Há dias, Kadhafi, que desde o início dos tumultos apenas aparecera fugazmente na televisão em duas ocasiões com fraca imagem, surgiu em finalmente em público. Da muralha do castelo de Tripoli, rodeado pela sua guarda pretoriana, falou aos seus apoiantes que na Praça Verde, dominada pela fortaleza, ostentavam a bandeira verde do regime e inúmeros cartazes com a efígie do "guia da revolução". Muitos seriam sinceros devotos do "cão raivoso", mas como sempre acontece nos ajuntamentos organizados por ditaduras, havia inúmeros"profissionais" a soldo. Notava-se a certa altura nas imagens televisivas nalguns negros envergando sweats desportivas da Juventus, o que condiz com a descrição dos mercenários africanos, além de que os Kadhafi têm acções na Vechia Segnora de Turim. Ou seja, os apoios fictícios também partem de gente de fora do país.
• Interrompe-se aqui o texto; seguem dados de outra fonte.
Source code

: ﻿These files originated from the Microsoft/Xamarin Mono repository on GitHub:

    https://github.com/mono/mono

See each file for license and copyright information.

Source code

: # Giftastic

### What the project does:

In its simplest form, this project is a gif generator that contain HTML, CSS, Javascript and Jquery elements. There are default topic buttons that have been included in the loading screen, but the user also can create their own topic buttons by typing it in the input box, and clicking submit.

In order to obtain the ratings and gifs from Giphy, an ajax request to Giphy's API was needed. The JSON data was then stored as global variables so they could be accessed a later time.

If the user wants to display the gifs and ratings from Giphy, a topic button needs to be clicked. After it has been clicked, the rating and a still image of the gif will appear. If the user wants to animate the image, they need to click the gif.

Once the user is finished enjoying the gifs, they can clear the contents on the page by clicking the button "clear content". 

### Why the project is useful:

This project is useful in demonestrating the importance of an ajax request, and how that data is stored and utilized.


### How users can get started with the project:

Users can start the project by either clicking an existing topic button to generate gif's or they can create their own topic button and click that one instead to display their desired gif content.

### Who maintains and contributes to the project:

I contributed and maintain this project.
O comício parecia ser o canto do cisne do regime que dura há já mais de quarenta anos. A "comunidade internacional", a ONU, União Europeia, Estados Unidos, Rússia, etc, todos se apressaram a condenar os actos de retaliação das forças leais ao que resta do estado, por vezes com encantadora hipocrisia, como bem demonstrou o Ministro Luís Amado ao pedir o fim "do anacrónico regime"... cujos quarenta anos ele tinha comemorado na tenda de Kadhafi. Só mesmo o patético Hugo Chavez e o calculista macróbio Fdel Castro vieram em socorro do dilecto amigo, proferindo discursos contra a "tentativa de ingerência ocidental". Se do cubano não se espera nada, quem tinha ainda ilusões sobre Chavez bem pode perdê-las definitivamente.
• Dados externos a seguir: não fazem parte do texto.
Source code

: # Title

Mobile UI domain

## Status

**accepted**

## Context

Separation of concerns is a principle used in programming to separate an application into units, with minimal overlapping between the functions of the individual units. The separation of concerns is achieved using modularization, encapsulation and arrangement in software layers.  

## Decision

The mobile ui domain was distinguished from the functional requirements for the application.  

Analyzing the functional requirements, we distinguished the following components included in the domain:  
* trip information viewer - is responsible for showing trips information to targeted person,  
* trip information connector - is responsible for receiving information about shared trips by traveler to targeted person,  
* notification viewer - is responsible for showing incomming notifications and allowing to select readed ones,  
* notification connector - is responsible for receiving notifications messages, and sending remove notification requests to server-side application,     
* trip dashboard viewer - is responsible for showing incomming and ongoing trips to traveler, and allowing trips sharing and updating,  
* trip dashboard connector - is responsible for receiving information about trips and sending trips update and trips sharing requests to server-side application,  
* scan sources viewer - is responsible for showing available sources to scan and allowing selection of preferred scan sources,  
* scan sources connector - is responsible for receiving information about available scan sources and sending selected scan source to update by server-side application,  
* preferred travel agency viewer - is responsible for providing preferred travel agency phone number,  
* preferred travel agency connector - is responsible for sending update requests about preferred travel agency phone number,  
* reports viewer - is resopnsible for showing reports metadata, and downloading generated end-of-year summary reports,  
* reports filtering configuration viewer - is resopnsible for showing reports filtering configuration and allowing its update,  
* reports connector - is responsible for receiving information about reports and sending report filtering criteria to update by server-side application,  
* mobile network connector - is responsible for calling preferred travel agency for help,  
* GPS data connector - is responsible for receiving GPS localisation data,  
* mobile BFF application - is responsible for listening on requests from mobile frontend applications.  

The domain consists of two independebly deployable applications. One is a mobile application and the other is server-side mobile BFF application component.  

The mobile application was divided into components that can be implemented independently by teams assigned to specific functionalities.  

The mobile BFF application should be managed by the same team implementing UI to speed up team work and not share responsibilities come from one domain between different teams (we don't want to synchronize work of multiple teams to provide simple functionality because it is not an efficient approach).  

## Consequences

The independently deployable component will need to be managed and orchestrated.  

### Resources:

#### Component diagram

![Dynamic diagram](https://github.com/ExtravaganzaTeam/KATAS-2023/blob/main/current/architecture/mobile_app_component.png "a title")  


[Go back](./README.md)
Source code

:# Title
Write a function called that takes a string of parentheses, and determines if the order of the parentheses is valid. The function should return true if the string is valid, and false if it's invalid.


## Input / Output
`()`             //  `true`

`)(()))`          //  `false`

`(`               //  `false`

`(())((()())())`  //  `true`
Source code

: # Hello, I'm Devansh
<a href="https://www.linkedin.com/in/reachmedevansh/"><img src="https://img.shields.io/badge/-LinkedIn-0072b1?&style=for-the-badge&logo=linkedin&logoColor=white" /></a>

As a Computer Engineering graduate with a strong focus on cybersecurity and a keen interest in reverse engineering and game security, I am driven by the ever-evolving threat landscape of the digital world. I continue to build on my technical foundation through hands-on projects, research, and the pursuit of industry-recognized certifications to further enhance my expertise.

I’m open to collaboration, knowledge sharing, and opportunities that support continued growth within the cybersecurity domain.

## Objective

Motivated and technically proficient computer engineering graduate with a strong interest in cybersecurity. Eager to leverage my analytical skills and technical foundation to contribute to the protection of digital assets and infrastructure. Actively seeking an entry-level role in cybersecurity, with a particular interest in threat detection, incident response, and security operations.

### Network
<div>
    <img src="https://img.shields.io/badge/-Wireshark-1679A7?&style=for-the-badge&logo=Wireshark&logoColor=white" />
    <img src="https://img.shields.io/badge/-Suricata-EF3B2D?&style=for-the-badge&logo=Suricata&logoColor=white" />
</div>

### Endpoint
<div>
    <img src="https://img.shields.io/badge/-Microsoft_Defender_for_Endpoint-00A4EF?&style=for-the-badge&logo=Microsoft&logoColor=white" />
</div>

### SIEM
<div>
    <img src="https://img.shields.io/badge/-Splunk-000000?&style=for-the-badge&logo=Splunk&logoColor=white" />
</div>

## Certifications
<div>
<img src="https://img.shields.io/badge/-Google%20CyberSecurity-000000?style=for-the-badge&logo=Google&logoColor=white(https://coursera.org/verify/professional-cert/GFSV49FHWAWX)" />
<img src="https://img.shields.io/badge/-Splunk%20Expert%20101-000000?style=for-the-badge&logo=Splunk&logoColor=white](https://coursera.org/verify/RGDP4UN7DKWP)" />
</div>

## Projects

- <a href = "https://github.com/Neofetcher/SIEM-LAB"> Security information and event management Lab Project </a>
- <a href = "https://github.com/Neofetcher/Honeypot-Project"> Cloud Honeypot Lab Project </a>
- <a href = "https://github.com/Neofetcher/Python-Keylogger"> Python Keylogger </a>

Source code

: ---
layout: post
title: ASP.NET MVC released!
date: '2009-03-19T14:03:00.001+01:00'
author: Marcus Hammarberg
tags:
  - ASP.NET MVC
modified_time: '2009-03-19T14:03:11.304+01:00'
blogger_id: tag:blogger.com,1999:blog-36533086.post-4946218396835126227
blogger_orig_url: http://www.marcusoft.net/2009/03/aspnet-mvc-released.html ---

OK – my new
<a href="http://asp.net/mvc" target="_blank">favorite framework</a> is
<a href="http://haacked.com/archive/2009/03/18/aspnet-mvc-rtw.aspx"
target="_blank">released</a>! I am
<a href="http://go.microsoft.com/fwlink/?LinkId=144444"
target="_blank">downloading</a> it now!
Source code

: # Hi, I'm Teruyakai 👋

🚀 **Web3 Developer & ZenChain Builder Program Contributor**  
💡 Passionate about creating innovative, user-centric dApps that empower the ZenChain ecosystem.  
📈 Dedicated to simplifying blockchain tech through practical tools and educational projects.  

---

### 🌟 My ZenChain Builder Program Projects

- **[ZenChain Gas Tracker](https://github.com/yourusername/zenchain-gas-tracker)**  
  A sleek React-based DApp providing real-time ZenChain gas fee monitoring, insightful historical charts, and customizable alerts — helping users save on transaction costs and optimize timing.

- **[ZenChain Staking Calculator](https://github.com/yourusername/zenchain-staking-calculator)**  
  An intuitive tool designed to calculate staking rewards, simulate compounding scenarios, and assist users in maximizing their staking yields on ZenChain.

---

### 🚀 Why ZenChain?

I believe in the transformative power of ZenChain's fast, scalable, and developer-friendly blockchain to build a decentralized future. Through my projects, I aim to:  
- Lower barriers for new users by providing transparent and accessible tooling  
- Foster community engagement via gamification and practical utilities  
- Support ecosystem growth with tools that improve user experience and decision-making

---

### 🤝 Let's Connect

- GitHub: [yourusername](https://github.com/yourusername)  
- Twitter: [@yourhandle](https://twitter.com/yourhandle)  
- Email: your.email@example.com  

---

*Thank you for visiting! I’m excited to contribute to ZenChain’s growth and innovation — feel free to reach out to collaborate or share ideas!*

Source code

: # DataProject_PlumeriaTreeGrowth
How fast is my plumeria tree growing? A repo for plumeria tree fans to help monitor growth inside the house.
Mas apesar de toda a oposição internacional, da expulsão da Líbia da Comissão dos Direitos Humanos da ONU (uma aberração que deveria servir de exemplo para que no futuro se definam melhor os estados a compô-la), da crise humanitária provocada pelo Êxodo em massa de líbios e estrangeiros, das inúmeras deserções e do cerco cada vez mais apertado, Kadhafi conseguiu resistir nos últimos dias em Tripoli e Sirte, e já lança contra-ofensivas a leste, com recurso à aviação e à artilharia pesada. Hoje discursou perante algum público, comemorando os 34 anos da Jamahiriya, altura em que "entregou o poder ao povo" ficando apenas como "guia da revolução", e ameaçou uma hipotética intervenção internacional com "milhares de mortos". De um psicopata como Kadhafi é de esperar tudo, até que tenha secretamente conservado armas de destruição massiva alegadamente destruídas, e usá-la em último e desesperado recurso. A sua aviação militar aí está para mostrar que não se importa de destruir toda a líbia para conservar o poder. E o que é realmente mau é que tem de se dar razão ao seu filho mais velho (e putativo sucessor), que preveniu no início da revolta para a probabilidade de uma guerra civil. Ela aí está, não sabemos por quanto tempo mais, e pior ainda, quem a vencerá.